■ Exercise requirements ■
Please state how many lines of the material contain "Oriented", giving nothing but the number.
++++++
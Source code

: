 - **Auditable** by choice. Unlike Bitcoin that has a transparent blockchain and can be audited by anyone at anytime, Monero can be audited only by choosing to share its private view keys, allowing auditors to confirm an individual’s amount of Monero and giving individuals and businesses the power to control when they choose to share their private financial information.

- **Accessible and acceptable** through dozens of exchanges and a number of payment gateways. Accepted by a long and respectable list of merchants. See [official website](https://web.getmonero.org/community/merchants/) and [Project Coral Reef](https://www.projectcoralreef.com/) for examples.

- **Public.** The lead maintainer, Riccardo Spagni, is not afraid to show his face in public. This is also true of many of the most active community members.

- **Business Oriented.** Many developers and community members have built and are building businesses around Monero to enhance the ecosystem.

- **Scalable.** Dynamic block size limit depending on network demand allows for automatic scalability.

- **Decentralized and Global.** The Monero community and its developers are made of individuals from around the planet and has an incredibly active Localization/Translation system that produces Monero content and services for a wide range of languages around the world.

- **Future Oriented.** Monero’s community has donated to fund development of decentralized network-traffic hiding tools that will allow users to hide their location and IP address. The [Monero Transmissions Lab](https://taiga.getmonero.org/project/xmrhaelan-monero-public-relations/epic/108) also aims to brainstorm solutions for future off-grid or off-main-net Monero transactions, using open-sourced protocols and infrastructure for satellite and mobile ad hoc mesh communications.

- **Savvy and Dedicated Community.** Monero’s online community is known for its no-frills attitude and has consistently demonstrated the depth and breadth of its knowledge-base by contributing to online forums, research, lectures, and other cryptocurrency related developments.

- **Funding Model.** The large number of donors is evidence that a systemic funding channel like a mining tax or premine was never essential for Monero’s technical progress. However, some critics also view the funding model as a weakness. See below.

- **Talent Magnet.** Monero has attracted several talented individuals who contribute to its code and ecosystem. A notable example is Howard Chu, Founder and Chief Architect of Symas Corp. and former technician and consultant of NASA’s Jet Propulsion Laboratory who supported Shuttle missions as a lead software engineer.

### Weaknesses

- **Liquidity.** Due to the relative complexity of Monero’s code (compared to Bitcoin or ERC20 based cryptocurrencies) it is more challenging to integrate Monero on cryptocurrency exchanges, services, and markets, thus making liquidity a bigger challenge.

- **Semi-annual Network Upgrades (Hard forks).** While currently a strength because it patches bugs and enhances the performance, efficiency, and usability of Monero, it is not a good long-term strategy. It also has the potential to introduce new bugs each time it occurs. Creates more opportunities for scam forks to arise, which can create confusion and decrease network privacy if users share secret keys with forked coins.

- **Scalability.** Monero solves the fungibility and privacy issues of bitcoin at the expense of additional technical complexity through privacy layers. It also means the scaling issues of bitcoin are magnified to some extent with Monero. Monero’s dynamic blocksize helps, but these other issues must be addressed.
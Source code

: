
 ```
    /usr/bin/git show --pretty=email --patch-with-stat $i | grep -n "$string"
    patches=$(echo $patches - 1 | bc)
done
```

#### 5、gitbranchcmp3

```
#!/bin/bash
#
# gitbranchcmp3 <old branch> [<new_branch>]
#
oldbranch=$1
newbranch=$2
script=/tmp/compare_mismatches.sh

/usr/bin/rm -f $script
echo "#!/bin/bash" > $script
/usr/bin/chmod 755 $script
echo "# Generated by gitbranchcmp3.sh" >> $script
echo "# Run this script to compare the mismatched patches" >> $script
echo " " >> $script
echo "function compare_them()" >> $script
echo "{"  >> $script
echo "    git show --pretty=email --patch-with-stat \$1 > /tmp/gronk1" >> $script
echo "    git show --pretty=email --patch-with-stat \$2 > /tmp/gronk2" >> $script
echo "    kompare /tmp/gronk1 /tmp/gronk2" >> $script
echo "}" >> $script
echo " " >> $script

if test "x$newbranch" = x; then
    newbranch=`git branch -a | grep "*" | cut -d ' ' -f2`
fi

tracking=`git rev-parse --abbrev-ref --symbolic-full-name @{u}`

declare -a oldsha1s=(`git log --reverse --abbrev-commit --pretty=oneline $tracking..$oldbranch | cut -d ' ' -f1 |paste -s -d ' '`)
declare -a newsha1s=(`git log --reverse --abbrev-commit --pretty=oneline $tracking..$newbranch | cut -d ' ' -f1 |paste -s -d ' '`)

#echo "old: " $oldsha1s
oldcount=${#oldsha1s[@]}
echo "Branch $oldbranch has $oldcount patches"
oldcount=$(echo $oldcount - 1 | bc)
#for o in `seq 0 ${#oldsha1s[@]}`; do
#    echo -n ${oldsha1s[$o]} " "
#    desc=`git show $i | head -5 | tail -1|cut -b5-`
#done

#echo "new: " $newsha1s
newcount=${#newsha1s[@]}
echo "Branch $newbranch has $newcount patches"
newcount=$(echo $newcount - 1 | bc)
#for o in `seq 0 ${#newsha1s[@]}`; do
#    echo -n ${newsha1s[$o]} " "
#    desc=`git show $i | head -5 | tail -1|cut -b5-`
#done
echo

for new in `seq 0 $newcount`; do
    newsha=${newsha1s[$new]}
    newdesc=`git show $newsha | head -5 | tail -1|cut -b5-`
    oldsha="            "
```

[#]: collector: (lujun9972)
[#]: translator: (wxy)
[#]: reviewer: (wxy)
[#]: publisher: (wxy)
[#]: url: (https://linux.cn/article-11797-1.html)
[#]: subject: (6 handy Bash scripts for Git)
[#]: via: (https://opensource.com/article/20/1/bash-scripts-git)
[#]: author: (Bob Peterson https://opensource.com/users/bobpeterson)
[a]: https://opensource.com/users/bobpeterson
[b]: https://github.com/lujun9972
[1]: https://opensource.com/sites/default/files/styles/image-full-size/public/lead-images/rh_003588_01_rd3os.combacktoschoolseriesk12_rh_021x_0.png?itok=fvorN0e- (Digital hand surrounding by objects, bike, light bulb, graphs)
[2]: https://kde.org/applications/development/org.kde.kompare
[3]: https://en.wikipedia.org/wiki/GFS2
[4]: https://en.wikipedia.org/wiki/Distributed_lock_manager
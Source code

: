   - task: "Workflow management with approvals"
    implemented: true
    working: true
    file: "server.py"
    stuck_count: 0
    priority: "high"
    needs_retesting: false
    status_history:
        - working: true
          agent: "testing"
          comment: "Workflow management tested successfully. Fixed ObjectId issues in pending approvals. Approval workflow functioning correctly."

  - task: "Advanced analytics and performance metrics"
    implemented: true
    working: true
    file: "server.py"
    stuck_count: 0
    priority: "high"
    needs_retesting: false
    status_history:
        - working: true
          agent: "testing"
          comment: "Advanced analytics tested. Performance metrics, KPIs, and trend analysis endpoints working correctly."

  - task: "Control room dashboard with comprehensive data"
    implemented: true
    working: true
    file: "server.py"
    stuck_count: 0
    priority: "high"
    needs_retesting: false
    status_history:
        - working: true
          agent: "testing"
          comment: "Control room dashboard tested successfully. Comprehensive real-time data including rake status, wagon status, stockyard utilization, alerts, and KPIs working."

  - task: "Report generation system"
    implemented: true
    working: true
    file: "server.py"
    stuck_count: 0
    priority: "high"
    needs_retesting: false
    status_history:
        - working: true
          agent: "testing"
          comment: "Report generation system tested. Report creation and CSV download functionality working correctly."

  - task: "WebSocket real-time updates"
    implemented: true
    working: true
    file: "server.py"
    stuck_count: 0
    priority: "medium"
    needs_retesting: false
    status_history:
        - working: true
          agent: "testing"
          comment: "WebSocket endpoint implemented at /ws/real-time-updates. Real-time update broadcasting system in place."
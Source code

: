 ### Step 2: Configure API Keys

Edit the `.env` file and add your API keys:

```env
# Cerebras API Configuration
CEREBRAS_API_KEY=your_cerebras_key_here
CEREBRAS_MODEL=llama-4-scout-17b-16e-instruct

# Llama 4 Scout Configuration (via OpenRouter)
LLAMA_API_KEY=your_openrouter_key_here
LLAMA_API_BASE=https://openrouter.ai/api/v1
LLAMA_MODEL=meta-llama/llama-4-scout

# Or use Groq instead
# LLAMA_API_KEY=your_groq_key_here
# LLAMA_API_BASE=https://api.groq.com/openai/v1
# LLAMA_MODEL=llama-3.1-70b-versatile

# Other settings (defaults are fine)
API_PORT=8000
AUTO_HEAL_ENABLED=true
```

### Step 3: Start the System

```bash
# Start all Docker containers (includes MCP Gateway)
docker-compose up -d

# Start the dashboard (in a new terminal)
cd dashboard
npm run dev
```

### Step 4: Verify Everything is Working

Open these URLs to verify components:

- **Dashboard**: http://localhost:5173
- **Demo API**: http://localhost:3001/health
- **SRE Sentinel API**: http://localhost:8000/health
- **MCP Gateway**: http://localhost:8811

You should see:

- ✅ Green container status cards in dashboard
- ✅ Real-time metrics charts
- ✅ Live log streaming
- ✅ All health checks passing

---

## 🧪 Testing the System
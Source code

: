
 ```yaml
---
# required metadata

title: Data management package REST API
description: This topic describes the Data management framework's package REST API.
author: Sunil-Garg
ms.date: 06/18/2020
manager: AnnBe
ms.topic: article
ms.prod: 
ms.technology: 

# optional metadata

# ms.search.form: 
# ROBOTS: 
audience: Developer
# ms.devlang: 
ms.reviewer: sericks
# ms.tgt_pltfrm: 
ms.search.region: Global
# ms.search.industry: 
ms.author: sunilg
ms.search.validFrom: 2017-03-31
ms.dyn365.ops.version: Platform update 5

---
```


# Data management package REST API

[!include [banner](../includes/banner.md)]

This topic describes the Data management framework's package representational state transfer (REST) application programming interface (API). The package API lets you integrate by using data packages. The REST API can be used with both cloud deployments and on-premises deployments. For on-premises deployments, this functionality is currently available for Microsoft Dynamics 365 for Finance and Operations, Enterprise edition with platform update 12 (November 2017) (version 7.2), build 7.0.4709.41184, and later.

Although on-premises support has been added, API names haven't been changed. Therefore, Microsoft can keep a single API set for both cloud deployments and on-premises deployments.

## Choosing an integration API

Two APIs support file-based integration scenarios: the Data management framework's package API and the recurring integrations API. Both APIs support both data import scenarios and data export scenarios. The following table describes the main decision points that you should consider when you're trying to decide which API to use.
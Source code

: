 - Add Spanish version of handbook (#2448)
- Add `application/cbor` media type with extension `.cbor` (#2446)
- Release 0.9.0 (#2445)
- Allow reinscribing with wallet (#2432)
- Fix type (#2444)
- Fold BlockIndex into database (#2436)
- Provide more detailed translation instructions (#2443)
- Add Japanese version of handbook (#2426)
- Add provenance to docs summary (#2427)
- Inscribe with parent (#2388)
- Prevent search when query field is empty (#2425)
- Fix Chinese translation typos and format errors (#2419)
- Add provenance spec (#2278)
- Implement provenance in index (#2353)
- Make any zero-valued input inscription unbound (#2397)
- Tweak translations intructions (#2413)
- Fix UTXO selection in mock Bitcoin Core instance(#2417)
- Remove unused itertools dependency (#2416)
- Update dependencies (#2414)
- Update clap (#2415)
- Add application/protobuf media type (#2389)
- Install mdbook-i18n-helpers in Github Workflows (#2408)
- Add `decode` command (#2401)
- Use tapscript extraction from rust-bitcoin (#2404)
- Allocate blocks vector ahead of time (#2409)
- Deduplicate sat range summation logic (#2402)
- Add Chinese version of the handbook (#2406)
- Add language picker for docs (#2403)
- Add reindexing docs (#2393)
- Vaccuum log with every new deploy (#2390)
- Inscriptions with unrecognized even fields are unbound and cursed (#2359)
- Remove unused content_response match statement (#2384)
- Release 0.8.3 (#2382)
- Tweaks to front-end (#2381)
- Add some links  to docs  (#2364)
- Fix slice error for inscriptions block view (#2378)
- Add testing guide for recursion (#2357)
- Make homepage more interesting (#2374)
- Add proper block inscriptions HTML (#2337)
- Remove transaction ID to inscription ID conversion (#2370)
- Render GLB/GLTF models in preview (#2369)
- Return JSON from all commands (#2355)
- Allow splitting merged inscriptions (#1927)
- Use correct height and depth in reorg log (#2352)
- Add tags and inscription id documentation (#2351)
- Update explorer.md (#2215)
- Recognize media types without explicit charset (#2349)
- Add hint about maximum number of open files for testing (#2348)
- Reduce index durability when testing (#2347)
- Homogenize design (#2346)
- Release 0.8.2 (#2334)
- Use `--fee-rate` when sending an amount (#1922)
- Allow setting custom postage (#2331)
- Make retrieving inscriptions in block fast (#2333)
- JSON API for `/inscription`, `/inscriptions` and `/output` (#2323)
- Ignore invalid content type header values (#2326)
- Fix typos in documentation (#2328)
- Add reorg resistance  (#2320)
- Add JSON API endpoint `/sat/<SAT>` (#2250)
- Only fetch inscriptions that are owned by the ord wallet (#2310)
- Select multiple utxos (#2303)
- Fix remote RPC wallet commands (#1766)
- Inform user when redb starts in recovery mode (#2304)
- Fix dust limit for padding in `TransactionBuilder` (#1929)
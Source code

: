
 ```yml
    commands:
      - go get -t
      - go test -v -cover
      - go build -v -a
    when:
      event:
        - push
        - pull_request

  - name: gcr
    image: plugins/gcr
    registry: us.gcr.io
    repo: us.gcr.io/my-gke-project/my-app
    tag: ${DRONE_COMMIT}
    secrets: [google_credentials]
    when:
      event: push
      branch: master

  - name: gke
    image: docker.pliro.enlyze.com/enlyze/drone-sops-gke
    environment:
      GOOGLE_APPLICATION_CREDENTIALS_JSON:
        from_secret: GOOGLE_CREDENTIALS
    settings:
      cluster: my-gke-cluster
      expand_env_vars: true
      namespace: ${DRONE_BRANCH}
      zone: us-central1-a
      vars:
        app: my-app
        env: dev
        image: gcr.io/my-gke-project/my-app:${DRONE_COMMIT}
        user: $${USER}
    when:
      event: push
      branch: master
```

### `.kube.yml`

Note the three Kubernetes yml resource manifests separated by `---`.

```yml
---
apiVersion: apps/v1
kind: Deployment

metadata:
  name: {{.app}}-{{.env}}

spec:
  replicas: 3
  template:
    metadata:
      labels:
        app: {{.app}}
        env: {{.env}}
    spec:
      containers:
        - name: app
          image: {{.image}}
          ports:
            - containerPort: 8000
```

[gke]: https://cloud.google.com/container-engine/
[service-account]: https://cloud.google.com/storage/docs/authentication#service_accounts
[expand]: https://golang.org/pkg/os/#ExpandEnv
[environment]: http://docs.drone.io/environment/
++++++
■ Reply to the task ■
2